- Your task
In the entries below, how many lines hold the string "exampleblock"? Answer with the number only.

(Records from a collection)
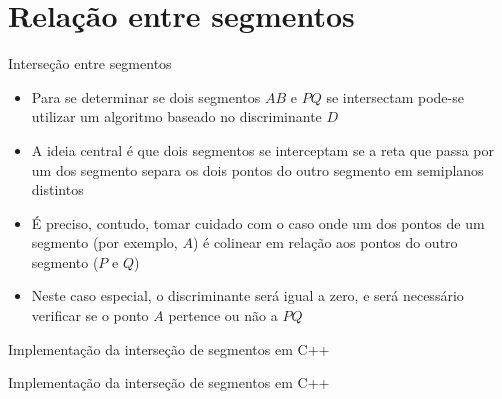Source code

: \section{Relação entre segmentos}

\begin{frame}[fragile]{Interseção entre segmentos}

    \begin{itemize}
        \item Para se determinar se dois segmentos $AB$ e $PQ$ se intersectam pode-se utilizar um
            algoritmo baseado no discriminante $D$
        \pause

        \item A ideia central é que dois segmentos se interceptam se a reta que passa por um
            dos segmento separa os dois pontos do outro segmento em semiplanos distintos
        \pause

        \item É preciso, contudo, tomar cuidado com o caso onde um dos pontos de um segmento
            (por exemplo, $A$) é colinear em relação aos pontos do outro segmento ($P$ e $Q$)
        \pause

        \item Neste caso especial, o discriminante será igual a zero, e será necessário verificar
            se o ponto $A$ pertence ou não a $PQ$
    \end{itemize}

\end{frame}

\begin{frame}[fragile]{Implementação da interseção de segmentos em C++}
\end{frame}

\begin{frame}[fragile]{Implementação da interseção de segmentos em C++}
\end{frame}
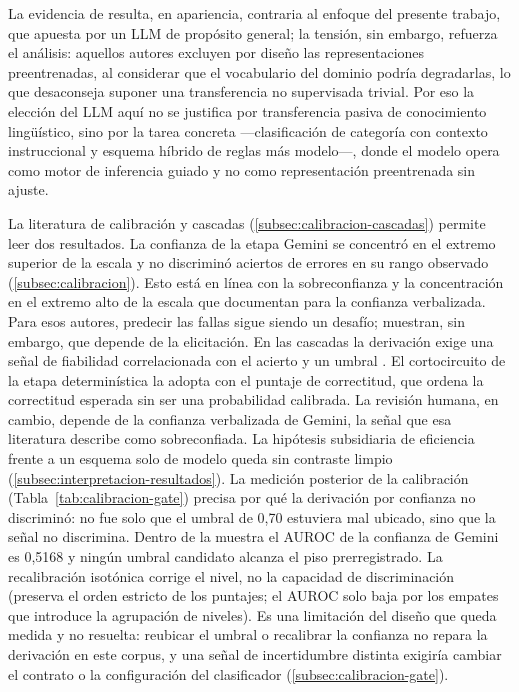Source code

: La evidencia de \textcite{Revina2020_it_tickets} resulta, en apariencia, contraria al enfoque del presente trabajo, que apuesta por un LLM de propósito general; la tensión, sin embargo, refuerza el análisis: aquellos autores excluyen por diseño las representaciones preentrenadas, al considerar que el vocabulario del dominio podría degradarlas, lo que desaconseja suponer una transferencia no supervisada trivial. Por eso la elección del LLM aquí no se justifica por transferencia pasiva de conocimiento lingüístico, sino por la tarea concreta ---clasificación de categoría con contexto instruccional y esquema híbrido de reglas más modelo---, donde el modelo opera como motor de inferencia guiado y no como representación preentrenada sin ajuste.

La literatura de calibración y cascadas (\autoref{subsec:calibracion-cascadas}) permite leer dos resultados. La confianza de la etapa Gemini se concentró en el extremo superior de la escala y no discriminó aciertos de errores en su rango observado (\autoref{subsec:calibracion}). Esto está en línea con la sobreconfianza y la concentración en el extremo alto de la escala que \textcite{Xiong2024_confidence_elicitation} documentan para la confianza verbalizada. Para esos autores, predecir las fallas sigue siendo un desafío; \textcite{Tian2023_verbalized_confidence} muestran, sin embargo, que depende de la elicitación. En las cascadas la derivación exige una señal de fiabilidad correlacionada con el acierto y un umbral \parencite{Varshney2022_model_cascading, Chen2024_frugalgpt}. El cortocircuito de la etapa determinística la adopta con el puntaje de correctitud, que ordena la correctitud esperada sin ser una probabilidad calibrada. La revisión humana, en cambio, depende de la confianza verbalizada de Gemini, la señal que esa literatura describe como sobreconfiada. La hipótesis subsidiaria de eficiencia frente a un esquema solo de modelo queda sin contraste limpio (\autoref{subsec:interpretacion-resultados}). La medición posterior de la calibración (Tabla~\ref{tab:calibracion-gate}) precisa por qué la derivación por confianza no discriminó: no fue solo que el umbral de 0,70 estuviera mal ubicado, sino que la señal no discrimina. Dentro de la muestra el AUROC de la confianza de Gemini es 0,5168 y ningún umbral candidato alcanza el piso prerregistrado. La recalibración isotónica corrige el nivel, no la capacidad de discriminación (preserva el orden estricto de los puntajes; el AUROC solo baja por los empates que introduce la agrupación de niveles). Es una limitación del diseño que queda medida y no resuelta: reubicar el umbral o recalibrar la confianza no repara la derivación en este corpus, y una señal de incertidumbre distinta exigiría cambiar el contrato o la configuración del clasificador (\autoref{subsec:calibracion-gate}).

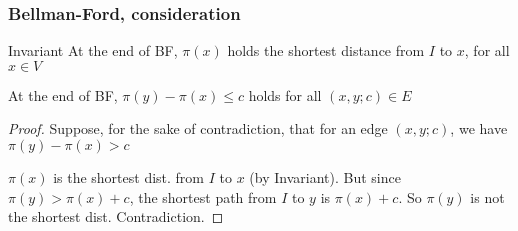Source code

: \begin{frame}
\begin{columns}
  \begin{column}{.55\textwidth}
    \begin{center}
    \begin{overlayarea}{.55\textwidth}{3cm}
      \only<1|handout:0>{}
      \only<2|handout:0>{}
    \end{overlayarea}
    \end{center}
  \end{column}

  \end{columns}

\end{frame}

\begin{frame}
  \frametitle{Bellman-Ford, consideration}

  \scriptsize

  \begin{exampleblock}{Invariant}
  At the end of BF, $\pi(x)$ holds the shortest distance from $I$ to $x$, for all $x \in V$ \\
  \end{exampleblock}
  \vfill
  \pause
  \begin{lemma}
  At the end of BF, $\pi(y) - \pi(x) \leq c$ holds for all $(x,y;c) \in E$
  \end{lemma}
  \vfill
  \pause
  \begin{proof}
  Suppose, for the sake of contradiction, that for an edge $(x,y;c)$, we have $\pi(y) - \pi(x) > c$
    \begin{center}
      
    \end{center}
    \vspace{-30pt}
    $\pi(x)$ is the shortest dist. from $I$ to $x$ (by Invariant). But since $\pi(y) > \pi(x) + c$, 
    the shortest path from $I$ to $y$ is $\pi(x) + c$. So $\pi(y)$ is not the shortest dist. Contradiction.
  \end{proof}

\end{frame}

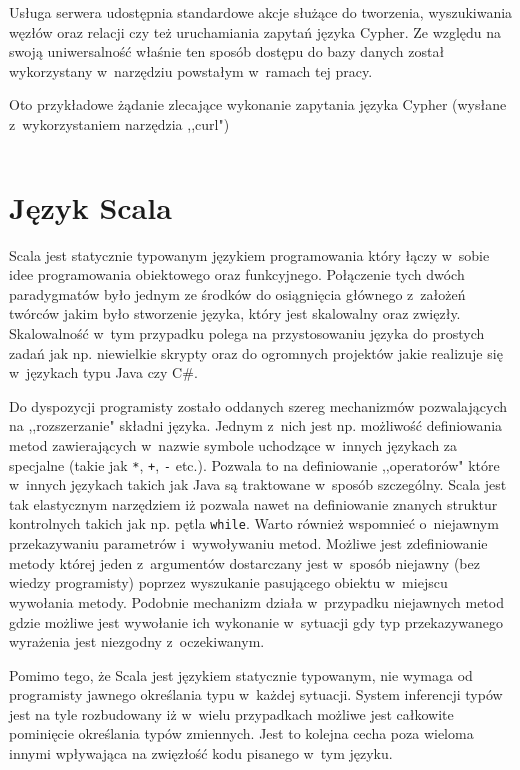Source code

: \documentclass[brudnopis]{xmgr}
\begin{document}
Usługa serwera udostępnia standardowe akcje służące do tworzenia, wyszukiwania węzłów oraz relacji czy też uruchamiania zapytań języka Cypher. Ze względu na swoją uniwersalność właśnie ten sposób dostępu do bazy danych został wykorzystany w~narzędziu powstałym w~ramach tej pracy.

Oto przykładowe żądanie zlecające wykonanie zapytania języka Cypher (wysłane z~wykorzystaniem narzędzia ,,curl")

\inputminted{bash}{listings/bash/neo4j-rest-cypher.sh}

\chapter{Język Scala}

Scala jest statycznie typowanym językiem programowania który łączy w~sobie idee programowania obiektowego oraz funkcyjnego. Połączenie tych dwóch paradygmatów było jednym ze środków do osiągnięcia głównego z~założeń twórców jakim było stworzenie języka, który jest skalowalny oraz zwięzły. Skalowalność w~tym przypadku polega na przystosowaniu języka do prostych zadań jak np. niewielkie skrypty oraz do ogromnych projektów jakie realizuje się w~językach typu Java czy C\#.

Do dyspozycji programisty zostało oddanych szereg mechanizmów pozwalających na ,,rozszerzanie" składni języka. Jednym z~nich jest np. możliwość definiowania metod zawierających w~nazwie symbole uchodzące w~innych językach za specjalne (takie jak \texttt{*}, \texttt{+}, \texttt{-} etc.). Pozwala to na definiowanie ,,operatorów" które w~innych językach takich jak Java są traktowane w~sposób szczególny. Scala jest tak elastycznym narzędziem iż pozwala nawet na definiowanie znanych struktur kontrolnych takich jak np. pętla \texttt{while}. Warto również wspomnieć o~niejawnym przekazywaniu parametrów i~wywoływaniu metod. Możliwe jest zdefiniowanie metody której jeden z~argumentów dostarczany jest w~sposób niejawny (bez wiedzy programisty) poprzez wyszukanie pasującego obiektu w~miejscu wywołania metody. Podobnie mechanizm działa w~przypadku niejawnych metod gdzie możliwe jest wywołanie ich wykonanie w~sytuacji gdy typ przekazywanego wyrażenia jest niezgodny z~oczekiwanym.

Pomimo tego, że Scala jest językiem statycznie typowanym, nie wymaga od programisty jawnego określania typu w~każdej sytuacji. System inferencji typów jest na tyle rozbudowany iż w~wielu przypadkach możliwe jest całkowite pominięcie określania typów zmiennych. Jest to kolejna cecha poza wieloma innymi wpływająca na zwięzłość kodu pisanego w~tym języku.
\end{document}
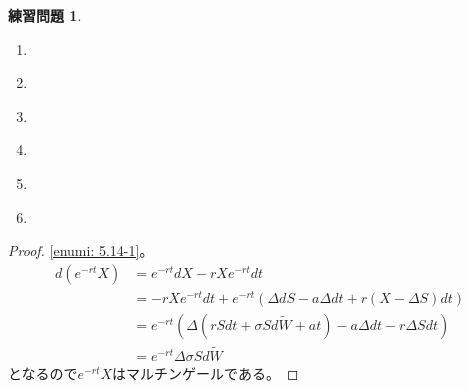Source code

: \documentclass[uplatex]{jsarticle}
\theoremstyle{definition}
\newtheorem{prob}[prob]{練習問題}
\begin{document}
\begin{prob}\label{prob: 5.14}
  \begin{enumerate}
    \item \label{enumi: 5.14-1}
    \item \label{enumi: 5.14-2}
    \item \label{enumi: 5.14-3}
    \item \label{enumi: 5.14-4}
    \item \label{enumi: 5.14-5}
    \item \label{enumi: 5.14-6}
  \end{enumerate}
\end{prob}

\begin{proof}
  \ref{enumi: 5.14-1}。
  \begin{align*}
    d(e^{-rt}X)
    &= e^{-rt}dX - rXe^{-rt}dt \\
    &= - rXe^{-rt}dt
    + e^{-rt}\left( \Delta dS - a\Delta dt + r(X-\Delta S) dt \right) \\
    &= e^{-rt}\left( \Delta \left( rSdt + \sigma Sd\tilde{W} + at \right)
    - a\Delta dt - r\Delta S dt \right) \\
    &= e^{-rt} \Delta \sigma Sd\tilde{W}
  \end{align*}
  となるので\(e^{-rt}X\)はマルチンゲールである。


\end{proof}
\end{document}
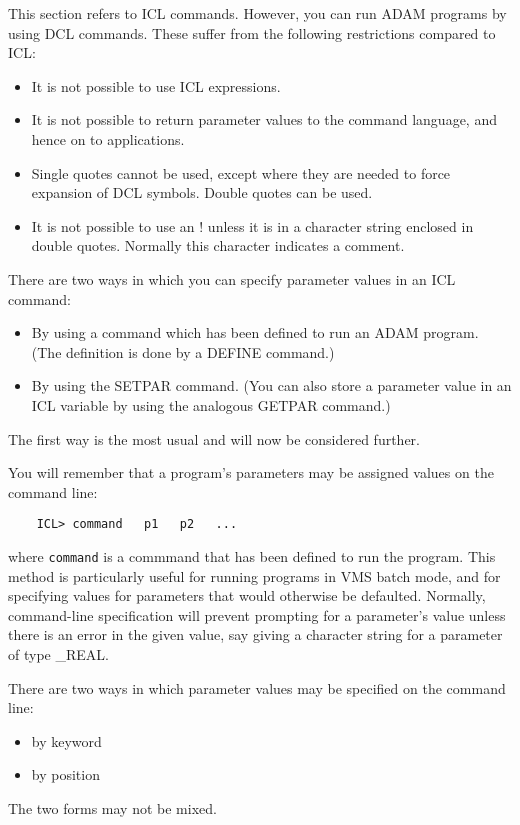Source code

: This section refers to ICL commands.
However, you can run ADAM programs by using DCL commands.
These suffer from the following restrictions compared to ICL:
\begin{itemize}
\item It is not possible to use ICL expressions.
\item It is not possible to return parameter values to the command language, and
hence on to applications.
\item Single quotes cannot be used, except where they are needed to force
expansion of DCL symbols.
Double quotes can be used.
\item It is not possible to use an ! unless it is in a character string
enclosed in double quotes.
Normally this character indicates a comment.
\end{itemize}
There are two ways in which you can specify parameter values in an ICL command:
\begin{itemize}
\item By using a command which has been defined to run an ADAM program.
 (The definition is done by a DEFINE command.)
\item By using the SETPAR command.
(You can also store a parameter value in an ICL variable by using the
analogous GETPAR command.)
\end{itemize}
The first way is the most usual and will now be considered further.

You will remember that a program's parameters may be assigned values on the
command line:

\begin{small}
\begin{verbatim}
    ICL> command   p1   p2   ...
\end{verbatim}
\end{small}

where {\tt command} is a commmand that has been defined to run the program.
This method is particularly useful for running programs in VMS batch mode,
and for specifying values for parameters that would otherwise be defaulted.
Normally, command-line specification will prevent prompting for a parameter's
value unless there is an error in the given value, say giving a character
string for a parameter of type \_REAL.
 
There are two ways in which parameter values may be specified on the command
line:
\begin{itemize}
\item by keyword
\item by position
\end{itemize}
The two forms may not be mixed.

- Solution to the exercise
2